Frame rate is the number of pictures taken over a period of time. Cinema was 24 frames per second. TV UK TV is 60 Hz (frames per second). If you speak to gamers they will complain if the refresh rate is lower than 60 Hz and are happiest with 100 or 144 frames per second, a more natural feeling and allows them to react faster to on screen events.
So why is this patent important?
Computation is expensive. It takes time and it takes power. The more computation you add the longer it takes. The more short cuts that you can take the more effective performance you can get in a short period of time and also it will save power if that is important.
I just did a test, while driving in traffic through town, I glanced at the side mirror and back to the road ahead. I got partway through the “W” of “One Mississippi” say 1/6 of a second. At 30Hz that is 5 pictures.
An aside: when the eye moves suddenly, often we blink. If not, then the brain “blinks” as it can’t process the fuzzy image, so in that dart to the side, the brain already knew the forward scene, shut down until the eye stabilised on the mirror, then shut down while it processed the mirror view as it returned to the front. The snapshot of the mirror was a tiny fraction of the 1/6s This means that at 30Hz, the camera may not have seen my eye reach the mirror, just blurred eye or blink as I scanned past the bottom right of the windshield. That is why 60Hz + is required for safety
If we want to analyse our images at say 60 Hz, we need to have every image perfect. We can do this by taking images at say 300 Hz and selecting only best images to pass on to the next stage. We could vary the brightness of the LED, or the sensitivity of the camera and pick the images with the best glints from the LED. That will allow us to better compensate for bright sunlight or dark glasses. Only relatively simple computation is required to do this and it can be done at the higher frequency.

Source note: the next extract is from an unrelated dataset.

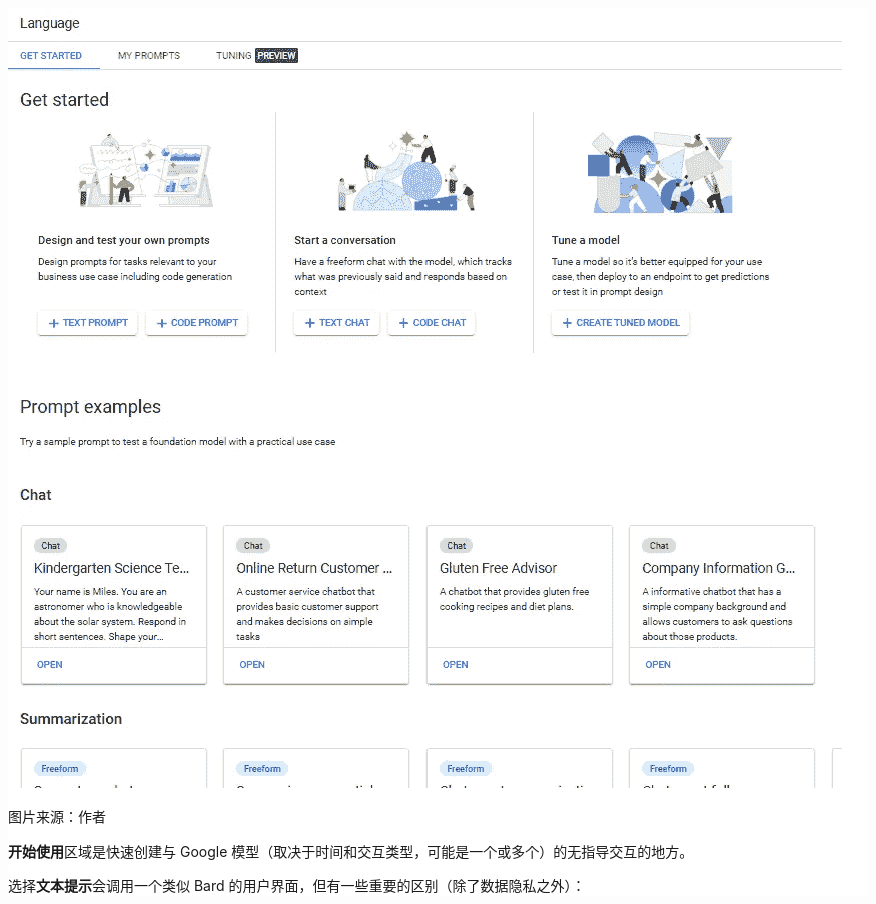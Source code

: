 ![](img/f8ff280de1ff6ad0fda6e76833722abb.png)

图片来源：作者

**开始使用**区域是快速创建与 Google 模型（取决于时间和交互类型，可能是一个或多个）的无指导交互的地方。

选择**文本提示**会调用一个类似 Bard 的用户界面，但有一些重要的区别（除了数据隐私之外）：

The resulting “lower rate” images are then processed using more complicated algorithms to get gaze angles and detect drowsiness.
Based on the requirements the analysis that you do at the high frame rate could be looking for different things – good quality glints, a specific number of glints in set locations (based on the number and locations of the currently illuminated LEDs and where the glints were last seen and expecting extra reflections from glasses that were there on previous scan.) It could be to get a good image of the Iris in some frames for identification, or to maximise the contrast between an image with the IR on and off so it can subtract the glare from the sun.
Without this patent, we don’t get to select the best images or everything has to be done at the output frequency which then drops frames that don’t work.